Alex Werner did his first degree (BA in English and Related Literature) at the University of York and a diploma in Museum and Art Gallery Studies at the University of Manchester. A London historian, he is a curator at the Museum of London and has a special interest in material culture, port and maritime history, and print culture. He organised a series of innovative workshops with academics and curators as part of the Centre for Metropolitan History’s Growth of the Skilled Workforce in London 1500-1750 Project. He sat on the London Journal Editorial Committee between 2000-2007. He has curated many exhibitions and gallery displays including ‘London Bodies ‘(1998), the ‘World City galleries’ (2001) and ‘Expanding City gallery’ (2010). He is currently Lead Curator, New Museum, working on the planned move of the museum from London Wall to market buildings at West Smithfield. He sits on the School of Humanities Advisory Board at Royal Holloway and is a governing council member of the London Arts and Humanities Partnership.

Koji Yamamoto (ky751@york.ac.uk) is a historian of early modern England.
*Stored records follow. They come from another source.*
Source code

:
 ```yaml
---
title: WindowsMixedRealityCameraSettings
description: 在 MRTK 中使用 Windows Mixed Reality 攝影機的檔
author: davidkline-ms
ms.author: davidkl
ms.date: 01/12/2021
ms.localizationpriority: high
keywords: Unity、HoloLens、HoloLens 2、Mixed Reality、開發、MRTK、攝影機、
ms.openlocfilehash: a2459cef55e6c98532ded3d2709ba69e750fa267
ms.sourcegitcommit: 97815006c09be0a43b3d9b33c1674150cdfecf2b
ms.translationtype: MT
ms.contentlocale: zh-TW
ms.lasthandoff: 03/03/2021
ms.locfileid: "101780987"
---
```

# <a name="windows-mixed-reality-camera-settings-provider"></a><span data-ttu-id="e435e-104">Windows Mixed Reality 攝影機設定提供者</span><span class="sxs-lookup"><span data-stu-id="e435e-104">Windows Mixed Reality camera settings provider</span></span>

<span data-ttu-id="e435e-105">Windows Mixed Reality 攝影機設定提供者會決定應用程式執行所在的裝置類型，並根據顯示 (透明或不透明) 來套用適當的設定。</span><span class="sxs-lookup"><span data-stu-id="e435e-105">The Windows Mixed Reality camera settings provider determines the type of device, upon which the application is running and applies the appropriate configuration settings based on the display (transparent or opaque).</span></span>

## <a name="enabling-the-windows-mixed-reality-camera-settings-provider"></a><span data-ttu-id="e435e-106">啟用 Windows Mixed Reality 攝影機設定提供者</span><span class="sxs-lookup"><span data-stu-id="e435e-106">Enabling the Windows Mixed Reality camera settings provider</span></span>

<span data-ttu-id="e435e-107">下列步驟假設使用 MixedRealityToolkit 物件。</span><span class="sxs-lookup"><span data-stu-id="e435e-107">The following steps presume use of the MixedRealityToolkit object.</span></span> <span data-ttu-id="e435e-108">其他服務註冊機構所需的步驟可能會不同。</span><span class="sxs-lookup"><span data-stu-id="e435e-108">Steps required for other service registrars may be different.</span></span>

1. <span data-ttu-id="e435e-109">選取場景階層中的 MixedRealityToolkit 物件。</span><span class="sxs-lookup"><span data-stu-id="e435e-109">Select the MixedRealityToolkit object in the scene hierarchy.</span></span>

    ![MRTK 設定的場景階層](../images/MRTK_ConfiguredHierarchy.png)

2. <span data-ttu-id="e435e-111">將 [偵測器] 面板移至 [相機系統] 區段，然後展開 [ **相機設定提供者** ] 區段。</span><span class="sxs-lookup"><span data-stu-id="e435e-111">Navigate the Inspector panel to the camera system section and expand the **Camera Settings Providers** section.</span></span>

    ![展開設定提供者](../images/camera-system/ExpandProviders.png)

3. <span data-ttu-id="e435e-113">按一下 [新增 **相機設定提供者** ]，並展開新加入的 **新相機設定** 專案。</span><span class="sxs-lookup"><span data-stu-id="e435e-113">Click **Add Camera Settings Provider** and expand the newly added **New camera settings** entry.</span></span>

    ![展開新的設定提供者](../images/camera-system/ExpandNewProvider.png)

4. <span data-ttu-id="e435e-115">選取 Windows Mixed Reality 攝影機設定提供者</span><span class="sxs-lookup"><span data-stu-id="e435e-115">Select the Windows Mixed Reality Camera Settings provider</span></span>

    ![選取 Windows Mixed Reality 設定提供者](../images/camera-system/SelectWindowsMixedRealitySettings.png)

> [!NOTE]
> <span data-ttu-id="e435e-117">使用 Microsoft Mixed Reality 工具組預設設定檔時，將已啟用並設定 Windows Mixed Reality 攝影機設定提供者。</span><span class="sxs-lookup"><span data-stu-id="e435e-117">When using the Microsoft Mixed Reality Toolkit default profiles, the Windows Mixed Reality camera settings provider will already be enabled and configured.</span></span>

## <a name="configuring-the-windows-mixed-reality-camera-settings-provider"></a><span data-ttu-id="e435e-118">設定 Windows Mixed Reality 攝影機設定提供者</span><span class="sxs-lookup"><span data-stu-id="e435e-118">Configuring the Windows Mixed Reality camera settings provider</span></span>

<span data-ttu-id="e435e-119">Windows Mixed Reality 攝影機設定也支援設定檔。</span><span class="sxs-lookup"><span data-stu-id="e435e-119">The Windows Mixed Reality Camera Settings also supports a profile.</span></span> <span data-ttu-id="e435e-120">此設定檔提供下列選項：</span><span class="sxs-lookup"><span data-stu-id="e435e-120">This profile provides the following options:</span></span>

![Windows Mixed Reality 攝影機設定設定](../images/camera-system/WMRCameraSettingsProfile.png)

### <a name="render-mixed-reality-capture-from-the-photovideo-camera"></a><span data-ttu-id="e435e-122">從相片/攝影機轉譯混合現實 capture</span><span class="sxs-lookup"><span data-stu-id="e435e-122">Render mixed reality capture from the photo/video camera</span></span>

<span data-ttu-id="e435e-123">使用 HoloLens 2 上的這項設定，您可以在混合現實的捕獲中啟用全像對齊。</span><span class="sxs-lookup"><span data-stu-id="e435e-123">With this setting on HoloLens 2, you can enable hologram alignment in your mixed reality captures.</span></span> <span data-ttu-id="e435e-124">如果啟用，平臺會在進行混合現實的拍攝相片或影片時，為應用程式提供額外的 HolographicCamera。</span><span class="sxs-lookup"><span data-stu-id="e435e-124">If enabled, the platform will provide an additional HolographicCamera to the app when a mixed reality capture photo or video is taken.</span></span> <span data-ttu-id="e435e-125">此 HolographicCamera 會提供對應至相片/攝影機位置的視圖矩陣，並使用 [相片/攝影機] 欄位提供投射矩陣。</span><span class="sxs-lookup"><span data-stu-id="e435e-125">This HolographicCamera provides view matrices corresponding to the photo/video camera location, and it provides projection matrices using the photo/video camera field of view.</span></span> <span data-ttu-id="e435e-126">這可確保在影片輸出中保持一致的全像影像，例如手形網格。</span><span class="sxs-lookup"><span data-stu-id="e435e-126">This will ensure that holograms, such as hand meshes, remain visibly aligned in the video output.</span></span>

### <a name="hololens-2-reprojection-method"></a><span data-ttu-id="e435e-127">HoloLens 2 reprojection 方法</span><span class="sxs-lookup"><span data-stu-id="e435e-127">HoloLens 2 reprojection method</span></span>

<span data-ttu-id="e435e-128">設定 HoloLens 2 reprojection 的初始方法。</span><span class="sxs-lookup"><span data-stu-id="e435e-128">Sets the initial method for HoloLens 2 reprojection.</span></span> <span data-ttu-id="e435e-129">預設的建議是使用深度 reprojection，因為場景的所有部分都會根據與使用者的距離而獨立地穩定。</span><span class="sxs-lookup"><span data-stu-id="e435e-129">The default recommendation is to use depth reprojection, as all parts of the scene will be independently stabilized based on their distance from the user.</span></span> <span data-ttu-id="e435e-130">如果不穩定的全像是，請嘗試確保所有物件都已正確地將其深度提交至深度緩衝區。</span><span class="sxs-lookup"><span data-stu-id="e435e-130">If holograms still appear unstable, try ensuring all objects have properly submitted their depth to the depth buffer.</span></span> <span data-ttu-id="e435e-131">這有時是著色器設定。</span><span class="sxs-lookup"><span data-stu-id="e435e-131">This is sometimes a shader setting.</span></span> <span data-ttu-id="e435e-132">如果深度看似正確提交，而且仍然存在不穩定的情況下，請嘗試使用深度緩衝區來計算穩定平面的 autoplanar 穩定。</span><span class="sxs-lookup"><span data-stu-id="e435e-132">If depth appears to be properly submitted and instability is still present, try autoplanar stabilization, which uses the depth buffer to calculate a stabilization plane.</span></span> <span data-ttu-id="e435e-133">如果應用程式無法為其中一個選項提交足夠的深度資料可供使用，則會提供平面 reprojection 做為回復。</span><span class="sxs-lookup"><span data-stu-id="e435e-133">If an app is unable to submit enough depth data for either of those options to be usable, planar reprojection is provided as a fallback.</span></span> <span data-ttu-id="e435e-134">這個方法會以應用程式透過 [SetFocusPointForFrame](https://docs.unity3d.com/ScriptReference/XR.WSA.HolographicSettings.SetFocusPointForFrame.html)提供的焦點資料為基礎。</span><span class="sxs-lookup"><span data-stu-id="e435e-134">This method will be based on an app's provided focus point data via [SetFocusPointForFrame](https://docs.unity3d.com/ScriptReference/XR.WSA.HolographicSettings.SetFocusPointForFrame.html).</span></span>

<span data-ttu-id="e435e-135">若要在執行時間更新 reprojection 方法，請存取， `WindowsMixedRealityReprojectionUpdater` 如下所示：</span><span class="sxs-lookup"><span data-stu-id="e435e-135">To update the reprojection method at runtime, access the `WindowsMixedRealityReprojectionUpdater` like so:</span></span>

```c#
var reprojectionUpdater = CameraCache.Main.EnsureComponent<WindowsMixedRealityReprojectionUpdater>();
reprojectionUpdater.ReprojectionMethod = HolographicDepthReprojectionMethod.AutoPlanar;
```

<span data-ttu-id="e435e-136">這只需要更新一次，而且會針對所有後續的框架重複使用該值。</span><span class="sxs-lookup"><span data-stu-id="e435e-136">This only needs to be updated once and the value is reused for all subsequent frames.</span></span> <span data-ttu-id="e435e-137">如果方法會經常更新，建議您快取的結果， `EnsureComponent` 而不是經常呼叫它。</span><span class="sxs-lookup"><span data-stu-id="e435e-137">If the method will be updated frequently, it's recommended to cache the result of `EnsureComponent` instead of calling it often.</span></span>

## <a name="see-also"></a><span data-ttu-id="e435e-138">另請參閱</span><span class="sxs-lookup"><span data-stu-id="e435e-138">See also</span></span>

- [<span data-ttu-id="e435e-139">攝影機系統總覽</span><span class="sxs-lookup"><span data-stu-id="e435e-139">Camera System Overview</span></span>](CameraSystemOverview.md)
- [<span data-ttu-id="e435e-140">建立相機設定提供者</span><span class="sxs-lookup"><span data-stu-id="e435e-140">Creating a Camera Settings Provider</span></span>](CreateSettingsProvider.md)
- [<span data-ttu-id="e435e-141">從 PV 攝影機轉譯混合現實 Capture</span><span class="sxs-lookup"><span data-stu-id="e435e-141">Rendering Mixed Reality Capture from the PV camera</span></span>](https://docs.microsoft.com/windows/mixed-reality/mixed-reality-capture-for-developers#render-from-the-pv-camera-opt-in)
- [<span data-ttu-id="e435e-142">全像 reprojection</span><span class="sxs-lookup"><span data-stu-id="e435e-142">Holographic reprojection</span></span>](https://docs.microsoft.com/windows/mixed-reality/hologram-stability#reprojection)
He spent twelve happy years in the UK, taking master's and doctoral degrees at the Department of History at York, and subsequently held postdoctoral positions at universities in London (King's College London), St Andrews, Edinburgh, and Cambridge. He was a British Academy Postdoctoral Fellow between 2012 and 2014. From April 2016, he has been based in Tokyo, Japan, and is currently an Associate Professor in Business History at the Faculty of Economics, the University of Tokyo. His first monograph is Taming Capitalism before its Triumph: Public Service, Distrust and 'Projecting' in Early Modern England (OUP, 2018). With the religious historian Peter Lake (Vanderbilt), Koji is finishing a volume of essays entitled Puritans, Papists and Projectors: Stereotypes and Stereotyping in Early Modern England (Manchester UP). His next book project revisits the South Sea Bubble of 1720 as a culmination of England's culture of projecting. 

Nigel Aston is Reader Emeritus in Early Modern History and Honorary Fellow in the School of History, Politics, and International Relations at the University of Leicester where he taught until 2019. He has received numerous funding awards and held many research awards, most recently as a residential Research Fellow at Durham University in 2019-20. Educated at Durham University and Christ Church, Oxford, he has written widely on British and French religious, political, and intellectual history in the ‘long’ eighteenth-century.  His most recent publication was Negotiating Toleration: Dissent and the Hanoverian Succession 1714-1760 (OUP, 2019), co-edited with Benjamin Bankhurst. His next book Enlightened Oxford: the University in the cultural and political life of Britain and beyond, 1680-1820 is forthcoming in 2021/22 from Oxford University Press. He has recently commenced work on a new five-year project provisionally entitled Cathedrals in society: cultural, political, and religious interactions in northern England, c1660-1800.